[Records from a data source]
________________________

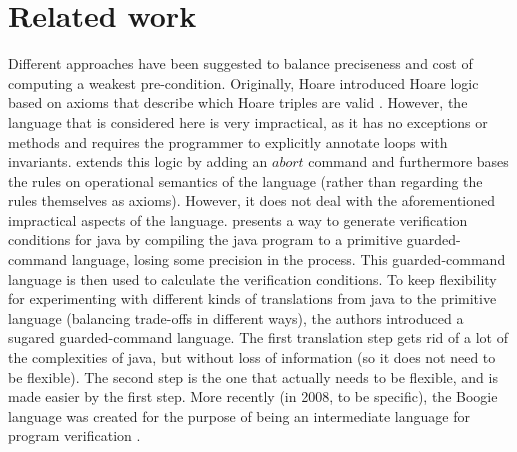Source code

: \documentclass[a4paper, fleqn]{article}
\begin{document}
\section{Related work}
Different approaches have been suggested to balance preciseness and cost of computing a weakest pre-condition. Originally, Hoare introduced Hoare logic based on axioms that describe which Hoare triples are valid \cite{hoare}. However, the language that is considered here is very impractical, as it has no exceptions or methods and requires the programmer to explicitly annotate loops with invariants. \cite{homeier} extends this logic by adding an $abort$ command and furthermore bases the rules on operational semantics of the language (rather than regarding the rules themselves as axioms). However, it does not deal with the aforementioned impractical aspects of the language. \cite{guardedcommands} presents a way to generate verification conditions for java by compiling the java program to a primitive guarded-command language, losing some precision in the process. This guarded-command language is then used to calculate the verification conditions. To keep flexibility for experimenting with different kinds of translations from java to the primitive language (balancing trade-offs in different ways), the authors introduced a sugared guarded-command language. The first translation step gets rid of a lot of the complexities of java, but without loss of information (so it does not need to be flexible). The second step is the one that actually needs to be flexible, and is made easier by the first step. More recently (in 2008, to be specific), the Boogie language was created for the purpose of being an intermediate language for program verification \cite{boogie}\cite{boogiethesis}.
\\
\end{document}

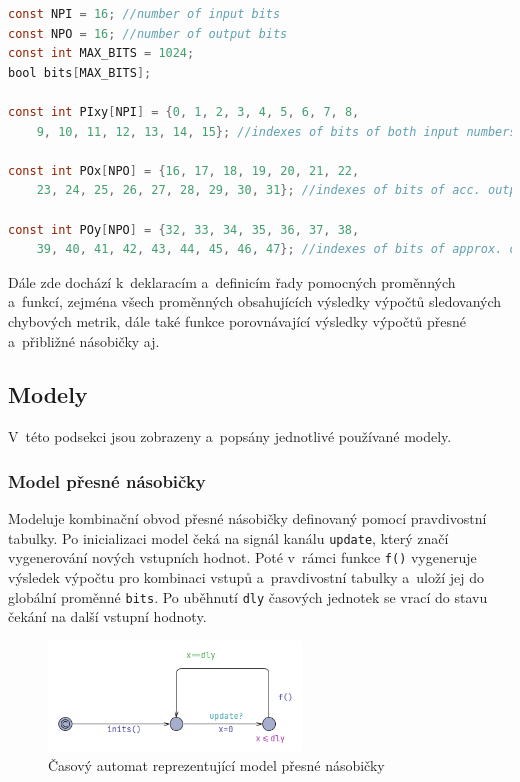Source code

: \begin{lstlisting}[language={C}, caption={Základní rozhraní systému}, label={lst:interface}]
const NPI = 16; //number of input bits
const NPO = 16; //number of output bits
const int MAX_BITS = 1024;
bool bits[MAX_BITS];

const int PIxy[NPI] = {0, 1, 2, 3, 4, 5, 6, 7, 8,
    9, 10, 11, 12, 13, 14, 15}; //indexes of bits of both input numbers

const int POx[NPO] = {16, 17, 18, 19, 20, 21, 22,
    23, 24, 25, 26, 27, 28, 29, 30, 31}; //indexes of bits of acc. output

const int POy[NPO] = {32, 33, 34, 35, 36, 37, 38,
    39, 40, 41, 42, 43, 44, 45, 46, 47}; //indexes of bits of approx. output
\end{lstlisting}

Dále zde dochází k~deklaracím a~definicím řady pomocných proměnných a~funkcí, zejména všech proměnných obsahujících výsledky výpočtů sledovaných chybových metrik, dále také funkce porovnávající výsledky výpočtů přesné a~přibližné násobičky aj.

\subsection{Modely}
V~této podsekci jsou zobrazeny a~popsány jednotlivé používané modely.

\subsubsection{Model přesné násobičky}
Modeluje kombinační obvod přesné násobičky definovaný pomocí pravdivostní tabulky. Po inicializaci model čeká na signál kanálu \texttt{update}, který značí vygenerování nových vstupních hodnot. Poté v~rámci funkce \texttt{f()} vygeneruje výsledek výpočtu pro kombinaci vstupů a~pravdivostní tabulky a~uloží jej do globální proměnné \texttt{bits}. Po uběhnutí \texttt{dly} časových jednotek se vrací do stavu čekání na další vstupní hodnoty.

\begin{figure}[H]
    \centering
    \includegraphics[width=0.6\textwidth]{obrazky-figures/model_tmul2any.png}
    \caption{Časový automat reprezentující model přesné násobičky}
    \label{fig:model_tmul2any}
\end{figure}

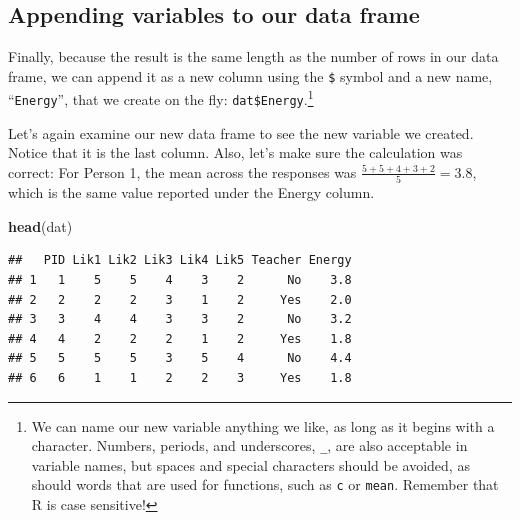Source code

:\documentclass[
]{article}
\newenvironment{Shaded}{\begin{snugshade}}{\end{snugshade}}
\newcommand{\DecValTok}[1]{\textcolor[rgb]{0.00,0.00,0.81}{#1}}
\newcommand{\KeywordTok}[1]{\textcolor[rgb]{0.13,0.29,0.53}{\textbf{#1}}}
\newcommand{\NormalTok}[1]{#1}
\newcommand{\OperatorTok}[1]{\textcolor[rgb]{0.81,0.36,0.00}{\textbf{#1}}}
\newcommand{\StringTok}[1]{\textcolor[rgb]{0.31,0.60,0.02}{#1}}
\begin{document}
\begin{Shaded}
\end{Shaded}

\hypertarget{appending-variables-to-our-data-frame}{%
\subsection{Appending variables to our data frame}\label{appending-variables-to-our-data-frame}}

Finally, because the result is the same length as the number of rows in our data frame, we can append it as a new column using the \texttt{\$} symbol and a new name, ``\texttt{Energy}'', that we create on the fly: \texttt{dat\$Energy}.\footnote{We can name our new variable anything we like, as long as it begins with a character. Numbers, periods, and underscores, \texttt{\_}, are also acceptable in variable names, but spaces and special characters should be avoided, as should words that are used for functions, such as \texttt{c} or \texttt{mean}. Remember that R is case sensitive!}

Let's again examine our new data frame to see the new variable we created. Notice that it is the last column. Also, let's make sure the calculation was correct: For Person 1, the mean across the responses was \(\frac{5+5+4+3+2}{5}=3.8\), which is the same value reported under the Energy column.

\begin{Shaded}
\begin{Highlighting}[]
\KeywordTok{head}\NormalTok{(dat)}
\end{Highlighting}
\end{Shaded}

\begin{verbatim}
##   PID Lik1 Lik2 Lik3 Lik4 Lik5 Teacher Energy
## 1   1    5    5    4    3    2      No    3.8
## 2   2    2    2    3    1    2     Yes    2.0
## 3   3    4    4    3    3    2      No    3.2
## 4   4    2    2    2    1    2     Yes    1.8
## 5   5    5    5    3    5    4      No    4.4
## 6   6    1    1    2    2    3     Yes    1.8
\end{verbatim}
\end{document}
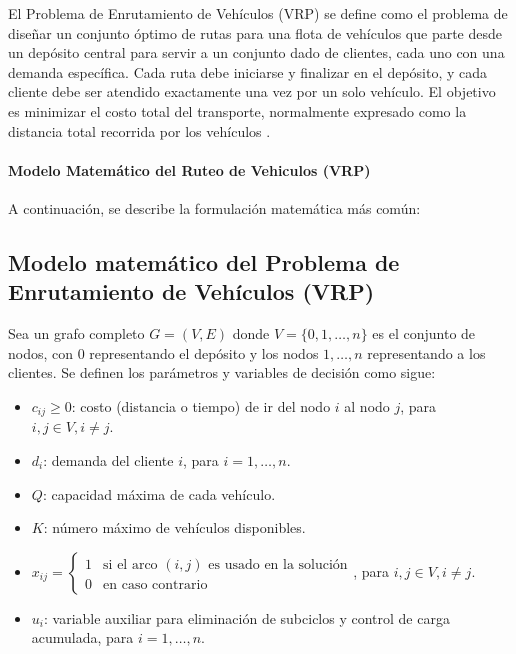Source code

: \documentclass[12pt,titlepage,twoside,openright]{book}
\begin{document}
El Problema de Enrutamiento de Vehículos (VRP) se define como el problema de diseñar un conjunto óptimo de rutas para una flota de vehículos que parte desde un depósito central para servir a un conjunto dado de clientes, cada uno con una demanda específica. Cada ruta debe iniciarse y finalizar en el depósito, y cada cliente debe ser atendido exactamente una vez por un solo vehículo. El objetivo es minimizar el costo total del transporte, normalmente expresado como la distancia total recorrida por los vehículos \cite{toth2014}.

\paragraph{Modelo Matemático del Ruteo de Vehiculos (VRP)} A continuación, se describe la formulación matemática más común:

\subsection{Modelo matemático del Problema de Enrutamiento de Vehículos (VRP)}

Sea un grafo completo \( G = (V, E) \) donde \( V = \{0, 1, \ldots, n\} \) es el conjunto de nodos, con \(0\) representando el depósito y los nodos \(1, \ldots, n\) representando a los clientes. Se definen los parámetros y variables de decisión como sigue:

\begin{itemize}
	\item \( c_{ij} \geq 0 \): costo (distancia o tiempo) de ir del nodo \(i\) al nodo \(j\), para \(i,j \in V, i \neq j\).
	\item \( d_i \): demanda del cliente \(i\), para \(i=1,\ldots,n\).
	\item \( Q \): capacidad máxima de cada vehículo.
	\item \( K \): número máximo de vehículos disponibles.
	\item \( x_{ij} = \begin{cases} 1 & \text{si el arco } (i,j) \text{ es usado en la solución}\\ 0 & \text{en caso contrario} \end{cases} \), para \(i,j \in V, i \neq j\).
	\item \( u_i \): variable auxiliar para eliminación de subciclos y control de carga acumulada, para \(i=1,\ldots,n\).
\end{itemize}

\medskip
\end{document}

________________________

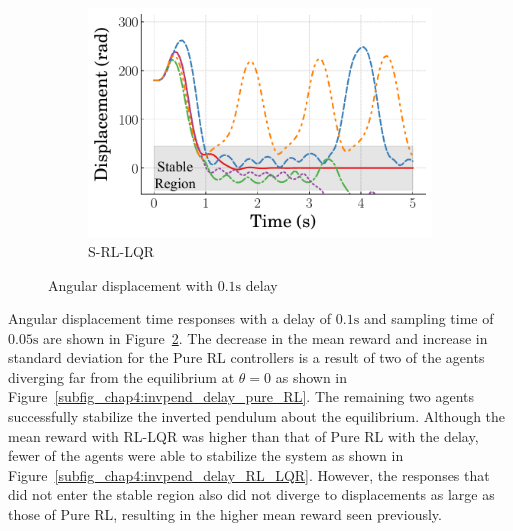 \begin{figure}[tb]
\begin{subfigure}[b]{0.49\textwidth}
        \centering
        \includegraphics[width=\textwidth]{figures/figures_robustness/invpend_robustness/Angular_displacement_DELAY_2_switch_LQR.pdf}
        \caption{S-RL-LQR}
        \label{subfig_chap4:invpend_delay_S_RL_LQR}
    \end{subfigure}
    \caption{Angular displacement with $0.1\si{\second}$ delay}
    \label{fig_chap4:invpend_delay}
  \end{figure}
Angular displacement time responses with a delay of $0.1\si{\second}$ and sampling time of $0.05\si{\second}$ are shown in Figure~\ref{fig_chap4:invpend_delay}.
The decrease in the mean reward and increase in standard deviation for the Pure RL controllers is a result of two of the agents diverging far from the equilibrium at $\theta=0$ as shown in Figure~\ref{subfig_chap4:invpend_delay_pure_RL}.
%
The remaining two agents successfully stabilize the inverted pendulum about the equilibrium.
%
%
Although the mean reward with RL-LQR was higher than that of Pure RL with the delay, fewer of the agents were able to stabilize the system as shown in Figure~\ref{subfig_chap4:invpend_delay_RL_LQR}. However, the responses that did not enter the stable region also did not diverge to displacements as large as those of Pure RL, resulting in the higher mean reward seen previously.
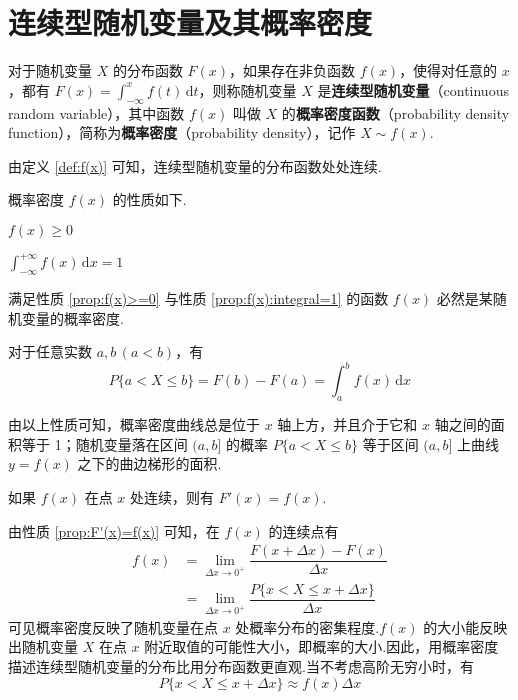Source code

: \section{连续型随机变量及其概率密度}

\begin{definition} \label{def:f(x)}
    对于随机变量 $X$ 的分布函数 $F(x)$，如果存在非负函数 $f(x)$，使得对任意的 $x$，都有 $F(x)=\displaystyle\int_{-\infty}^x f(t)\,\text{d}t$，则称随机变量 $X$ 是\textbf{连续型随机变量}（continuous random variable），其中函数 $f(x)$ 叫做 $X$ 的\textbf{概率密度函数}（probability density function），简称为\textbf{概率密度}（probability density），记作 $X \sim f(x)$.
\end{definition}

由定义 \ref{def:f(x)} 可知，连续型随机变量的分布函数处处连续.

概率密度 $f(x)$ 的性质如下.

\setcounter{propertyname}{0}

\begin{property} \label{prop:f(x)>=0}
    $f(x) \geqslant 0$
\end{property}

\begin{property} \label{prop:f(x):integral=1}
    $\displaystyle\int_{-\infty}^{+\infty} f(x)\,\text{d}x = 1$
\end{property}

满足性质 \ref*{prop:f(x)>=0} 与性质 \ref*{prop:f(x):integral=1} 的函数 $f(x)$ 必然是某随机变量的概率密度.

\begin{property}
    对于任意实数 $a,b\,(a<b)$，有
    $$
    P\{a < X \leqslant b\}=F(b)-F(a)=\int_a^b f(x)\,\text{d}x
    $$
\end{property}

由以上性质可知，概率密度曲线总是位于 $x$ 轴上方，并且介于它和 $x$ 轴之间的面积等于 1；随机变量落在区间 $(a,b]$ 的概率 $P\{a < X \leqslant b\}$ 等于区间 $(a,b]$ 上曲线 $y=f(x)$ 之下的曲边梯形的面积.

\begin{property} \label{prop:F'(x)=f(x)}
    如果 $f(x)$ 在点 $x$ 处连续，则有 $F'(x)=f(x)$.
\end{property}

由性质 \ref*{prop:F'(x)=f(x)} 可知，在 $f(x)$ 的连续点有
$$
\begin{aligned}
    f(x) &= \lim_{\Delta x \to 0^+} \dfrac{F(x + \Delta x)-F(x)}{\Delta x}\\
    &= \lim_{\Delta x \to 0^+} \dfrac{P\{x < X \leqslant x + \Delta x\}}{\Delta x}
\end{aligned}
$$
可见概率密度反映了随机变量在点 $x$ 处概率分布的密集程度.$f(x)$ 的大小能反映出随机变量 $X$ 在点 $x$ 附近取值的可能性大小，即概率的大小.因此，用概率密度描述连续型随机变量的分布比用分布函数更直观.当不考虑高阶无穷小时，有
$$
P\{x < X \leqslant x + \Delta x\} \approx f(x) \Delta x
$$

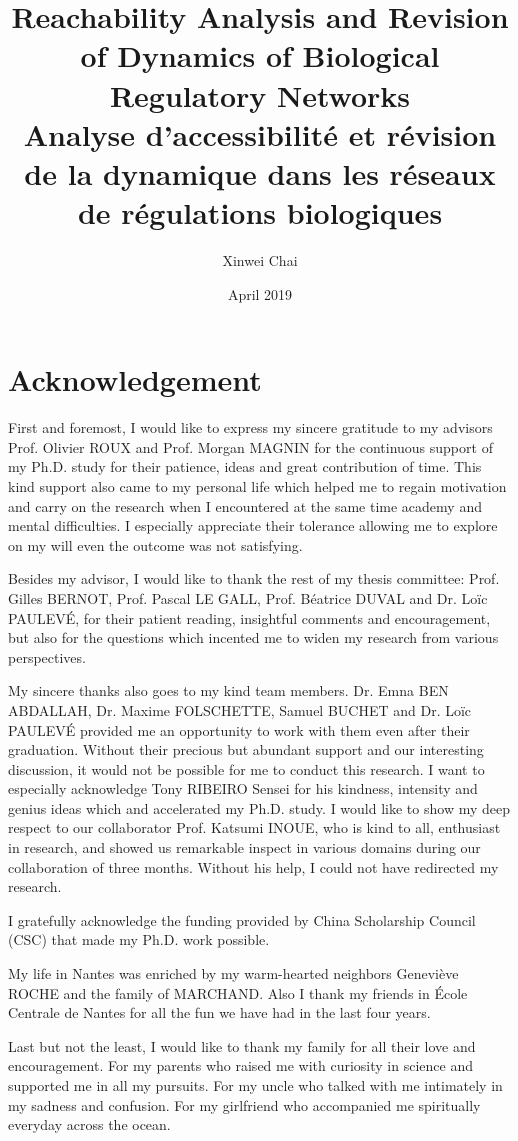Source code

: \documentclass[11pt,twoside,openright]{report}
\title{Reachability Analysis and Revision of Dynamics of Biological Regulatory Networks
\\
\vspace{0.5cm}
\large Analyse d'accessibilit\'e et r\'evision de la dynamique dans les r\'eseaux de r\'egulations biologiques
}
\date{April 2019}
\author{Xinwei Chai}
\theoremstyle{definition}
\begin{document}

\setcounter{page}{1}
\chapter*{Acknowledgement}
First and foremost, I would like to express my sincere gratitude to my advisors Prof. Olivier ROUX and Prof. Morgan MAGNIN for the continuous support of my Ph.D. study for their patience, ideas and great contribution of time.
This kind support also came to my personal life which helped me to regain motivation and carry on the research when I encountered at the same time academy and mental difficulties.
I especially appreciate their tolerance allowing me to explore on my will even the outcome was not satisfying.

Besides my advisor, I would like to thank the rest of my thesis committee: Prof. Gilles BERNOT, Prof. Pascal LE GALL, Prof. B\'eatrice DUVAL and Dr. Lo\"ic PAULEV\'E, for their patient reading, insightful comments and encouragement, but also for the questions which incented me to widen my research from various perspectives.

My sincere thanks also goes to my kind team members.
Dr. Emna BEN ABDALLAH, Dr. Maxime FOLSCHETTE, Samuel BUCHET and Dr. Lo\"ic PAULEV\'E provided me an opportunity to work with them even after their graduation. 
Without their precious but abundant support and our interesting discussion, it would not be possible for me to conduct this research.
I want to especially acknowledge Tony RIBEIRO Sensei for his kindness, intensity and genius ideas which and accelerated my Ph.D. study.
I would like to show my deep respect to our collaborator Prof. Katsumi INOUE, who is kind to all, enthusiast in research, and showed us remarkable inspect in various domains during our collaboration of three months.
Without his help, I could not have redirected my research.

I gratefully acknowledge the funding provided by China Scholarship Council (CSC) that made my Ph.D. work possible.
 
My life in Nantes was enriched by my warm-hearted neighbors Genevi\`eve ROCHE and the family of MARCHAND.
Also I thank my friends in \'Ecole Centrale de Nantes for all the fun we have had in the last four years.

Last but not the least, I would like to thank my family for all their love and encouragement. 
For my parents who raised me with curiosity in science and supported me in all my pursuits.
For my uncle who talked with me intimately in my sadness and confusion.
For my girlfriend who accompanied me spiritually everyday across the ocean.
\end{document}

________________________

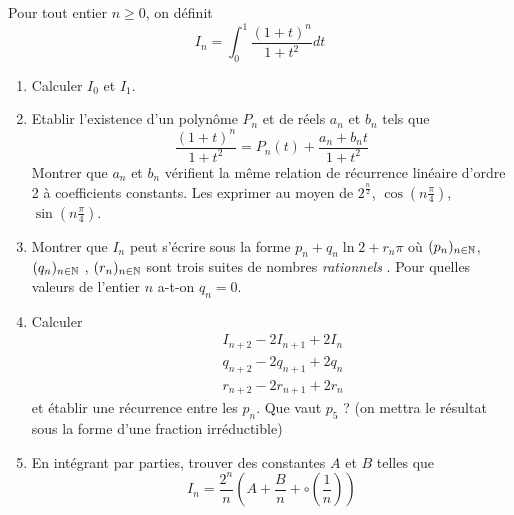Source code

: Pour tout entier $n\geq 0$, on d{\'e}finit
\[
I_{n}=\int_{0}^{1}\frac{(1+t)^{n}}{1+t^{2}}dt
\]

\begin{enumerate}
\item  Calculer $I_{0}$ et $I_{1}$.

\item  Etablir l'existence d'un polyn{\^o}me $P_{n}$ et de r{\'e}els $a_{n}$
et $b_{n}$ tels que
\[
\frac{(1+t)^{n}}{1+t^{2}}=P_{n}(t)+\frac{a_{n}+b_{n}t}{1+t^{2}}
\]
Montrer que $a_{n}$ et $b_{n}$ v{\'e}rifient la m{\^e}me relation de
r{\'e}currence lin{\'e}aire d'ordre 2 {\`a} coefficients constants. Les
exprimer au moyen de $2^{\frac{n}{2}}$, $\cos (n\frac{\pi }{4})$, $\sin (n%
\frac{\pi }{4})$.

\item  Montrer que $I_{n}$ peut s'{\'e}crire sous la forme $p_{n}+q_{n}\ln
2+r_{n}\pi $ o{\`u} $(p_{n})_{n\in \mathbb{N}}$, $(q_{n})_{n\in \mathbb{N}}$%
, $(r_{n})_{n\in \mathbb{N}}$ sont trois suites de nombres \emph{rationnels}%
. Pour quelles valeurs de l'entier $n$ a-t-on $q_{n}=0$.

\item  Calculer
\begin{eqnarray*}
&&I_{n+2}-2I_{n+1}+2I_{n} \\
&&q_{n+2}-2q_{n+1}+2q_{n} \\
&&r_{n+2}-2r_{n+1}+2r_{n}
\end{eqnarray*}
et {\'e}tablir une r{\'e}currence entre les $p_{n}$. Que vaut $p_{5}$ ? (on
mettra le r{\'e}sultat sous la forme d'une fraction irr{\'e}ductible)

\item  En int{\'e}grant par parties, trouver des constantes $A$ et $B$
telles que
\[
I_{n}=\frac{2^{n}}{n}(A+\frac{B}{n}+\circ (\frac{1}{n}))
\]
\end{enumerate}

________________________

Whenever a line of the data includes "continuous", copy that line.

    对于随机变量 $X$ 的分布函数 $F(x)$，如果存在非负函数 $f(x)$，使得对任意的 $x$，都有 $F(x)=\displaystyle\int_{-\infty}^x f(t)\,\text{d}t$，则称随机变量 $X$ 是\textbf{连续型随机变量}（continuous random variable），其中函数 $f(x)$ 叫做 $X$ 的\textbf{概率密度函数}（probability density function），简称为\textbf{概率密度}（probability density），记作 $X \sim f(x)$.
First and foremost, I would like to express my sincere gratitude to my advisors Prof. Olivier ROUX and Prof. Morgan MAGNIN for the continuous support of my Ph.D. study for their patience, ideas and great contribution of time.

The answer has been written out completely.